I am thinking of buying a Powermatic model 45 lathe. It has a 3/4 motor and is suppose to be in great shape. If it is in great shape can someone tell me how this lather will be for a beginner and will it work to learn to turn on.
Looks nice and heavy but I will need to check out the spindle to see if it is straight with the tail stock and the ways to see how they are. But over all i just want to know what others think of this model lathe.
Thanks for the time and consideration you will put into this.

Percy


----------



## Mike Jones (Jul 15, 2013)

Powermatic 45 is a classic American Made Lathe. Reeves Drive to change speeds....well once you have turned on a machine with variable speed you never want to go back.....but should be a fine machine to enter the vortex called woodturning. I have read that others have picked up this lathe and converted it to variable speed, winding up with a lathe that could not be replaced, new in today's market, for under 1500 dollars.


----------



## Percy (Jul 15, 2013)

I was think of a 2 hp three phase with a vfd for variable speed. i was hoping it would make a good lather to start with.
Thanks for the response.
percy


----------



## DKMD (Jul 15, 2013)

I've turned on one that was converted to VFD... It's a great lathe and built like a tank. I didn't have to mess with the Reeves drive since it had been converted, so maybe someone else can weigh in about the pros/cons of that aspect. The lathe itself has 'great bones'.


----------



## Dennis Ford (Jul 15, 2013)

It is a good lathe, the design is somewhat dated but it will last for a long time. Many of them survived school shops for many years. If you want to make bowls/platters up to 11" diameter or table legs, it is a fine machine. The lathe has 12" diameter capacity; but turning something that size inboard is not practical. If it has a tool-rest setup for outboard turning; you could do some larger work.
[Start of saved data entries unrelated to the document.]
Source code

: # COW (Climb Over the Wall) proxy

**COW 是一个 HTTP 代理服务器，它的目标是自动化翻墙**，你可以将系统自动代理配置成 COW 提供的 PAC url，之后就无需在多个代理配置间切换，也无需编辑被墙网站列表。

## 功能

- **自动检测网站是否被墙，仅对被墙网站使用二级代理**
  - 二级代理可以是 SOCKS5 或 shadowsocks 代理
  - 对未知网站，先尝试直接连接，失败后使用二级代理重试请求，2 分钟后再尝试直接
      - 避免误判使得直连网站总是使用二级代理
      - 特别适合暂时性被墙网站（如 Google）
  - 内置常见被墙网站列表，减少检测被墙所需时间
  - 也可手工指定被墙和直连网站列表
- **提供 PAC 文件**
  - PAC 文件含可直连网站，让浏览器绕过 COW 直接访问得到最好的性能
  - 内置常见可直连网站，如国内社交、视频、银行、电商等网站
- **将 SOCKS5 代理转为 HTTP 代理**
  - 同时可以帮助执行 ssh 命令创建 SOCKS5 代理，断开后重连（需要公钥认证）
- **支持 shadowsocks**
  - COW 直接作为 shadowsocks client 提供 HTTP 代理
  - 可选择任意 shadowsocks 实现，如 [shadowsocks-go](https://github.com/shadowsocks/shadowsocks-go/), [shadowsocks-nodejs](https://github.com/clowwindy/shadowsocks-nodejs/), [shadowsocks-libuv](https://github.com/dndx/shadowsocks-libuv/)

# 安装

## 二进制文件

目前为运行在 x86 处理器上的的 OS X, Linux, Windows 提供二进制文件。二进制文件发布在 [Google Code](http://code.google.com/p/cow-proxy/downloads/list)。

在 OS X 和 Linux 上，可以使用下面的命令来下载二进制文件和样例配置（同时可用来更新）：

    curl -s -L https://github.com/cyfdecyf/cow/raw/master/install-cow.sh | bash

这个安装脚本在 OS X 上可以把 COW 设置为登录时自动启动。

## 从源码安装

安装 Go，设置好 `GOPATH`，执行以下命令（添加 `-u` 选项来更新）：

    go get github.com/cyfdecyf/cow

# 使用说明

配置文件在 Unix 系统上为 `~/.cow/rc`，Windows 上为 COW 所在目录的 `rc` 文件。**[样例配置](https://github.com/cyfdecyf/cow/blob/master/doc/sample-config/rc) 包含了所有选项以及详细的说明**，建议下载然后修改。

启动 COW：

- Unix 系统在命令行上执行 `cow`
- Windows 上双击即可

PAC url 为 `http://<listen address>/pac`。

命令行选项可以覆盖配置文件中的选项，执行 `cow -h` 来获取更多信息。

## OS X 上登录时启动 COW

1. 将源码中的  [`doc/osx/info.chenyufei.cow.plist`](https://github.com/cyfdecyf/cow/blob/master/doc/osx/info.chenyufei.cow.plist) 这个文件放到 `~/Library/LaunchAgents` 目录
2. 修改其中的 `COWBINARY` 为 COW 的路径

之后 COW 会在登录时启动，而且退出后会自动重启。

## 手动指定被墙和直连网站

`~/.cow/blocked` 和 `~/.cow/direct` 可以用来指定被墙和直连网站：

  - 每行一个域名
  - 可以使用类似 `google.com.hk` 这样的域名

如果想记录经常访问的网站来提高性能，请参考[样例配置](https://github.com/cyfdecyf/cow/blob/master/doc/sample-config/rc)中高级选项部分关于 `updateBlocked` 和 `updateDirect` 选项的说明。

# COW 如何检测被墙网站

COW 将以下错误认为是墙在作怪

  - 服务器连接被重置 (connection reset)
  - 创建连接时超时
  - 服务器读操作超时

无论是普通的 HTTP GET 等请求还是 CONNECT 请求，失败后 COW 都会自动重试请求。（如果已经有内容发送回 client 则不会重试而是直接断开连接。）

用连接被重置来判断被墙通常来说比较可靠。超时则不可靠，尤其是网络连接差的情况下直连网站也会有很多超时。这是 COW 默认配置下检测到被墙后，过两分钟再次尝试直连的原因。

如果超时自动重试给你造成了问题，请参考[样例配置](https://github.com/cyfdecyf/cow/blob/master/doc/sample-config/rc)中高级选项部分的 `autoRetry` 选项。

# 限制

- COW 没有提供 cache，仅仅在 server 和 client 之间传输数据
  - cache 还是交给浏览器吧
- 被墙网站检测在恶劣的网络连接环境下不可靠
The reeves drive requires some maintenance and is more noisy than the new electronic variable speed models.

I would consider $400 to be a fair price for one in good condition with banjo, tool-rest, tail-stock and working motor. (my opinion only, others will disagree)


----------



## woodtickgreg (Jul 15, 2013)

I see you have made a post about the 45. My feelings are this and remembering what my experience was, and is, with my first lathe. First thing remember that this will be your first lathe and a good one to learn on, I would use it with the variable speed reeves drive for a while to learn on. Then decide if you really want to put that kind of money into a lathe that will still be limited on its size capacity. I do like all the cast iron in that lathe, it will help with vibration. A 3 phase motor with a vfd is a great option and the vfd's work really well. You could put that kind of money to upgrade the motor but would you be able to get it back when you sell it. You can probably get the motor cheap as 3 phase motors are common and not as popular as single phase motors. The vfd will either need to be a sealed unit or installed in a enclosure. More than likely you will upgrade, most turners do. My first lathe is a variable speed delta, not anywhere near the mass or quality of the powermatic. But it showed me what I really want in a lathe, and I am way past due to upgrade. I learned on it and have turned some nice stuff that people like. I purchased my delta cheap, $350, and I can easily sell it for that today. Keep in mind that you will probably do the same some day. I say buy it, use it as it is for awhile, and then decide if you want to upgrade it or sell it and get what you might really want. What do you think you can buy this thing for? Is it currently working?


----------



## Percy (Jul 15, 2013)

the owner says it is in great working order and I will check it out to see.
He wants 700 but is negotiable and I am trying to do some trading also.
We will see as I know I have seen others around in the Houston area for sale.
Thanks for the info it is much needed as I know nothing about a wood lathe.
Percy


----------



## Tim Carter (Jul 21, 2013)

I bought, restored and sold a 45 some time ago. It's a great lathe-mine was 4-speed rather than a Reeves drive. One of the first things I do with any used lathe I buy is replace the bearings in the headstock. It costs $50-$60 and several hours of work but it's worth it. If you're thinking about converting the lathe to a 3ph motor with vfd, check and make sure the motor fits in the cabinet before you buy the motor. The space in the cabinet is limited and you have to be careful to get a motor that will fit.


----------



## jimmyjames (Jul 21, 2013)

Tim Carter said:


> I bought, restored and sold a 45 some time ago. It's a great lathe-mine was 4-speed rather than a Reeves drive. One of the first things I do with any used lathe I buy is replace the bearings in the headstock. It costs $50-$60 and several hours of work but it's worth it. If you're thinking about converting the lathe to a 3ph motor with vfd, check and make sure the motor fits in the cabinet before you buy the motor. The space in the cabinet is limited and you have to be careful to get a motor that will fit.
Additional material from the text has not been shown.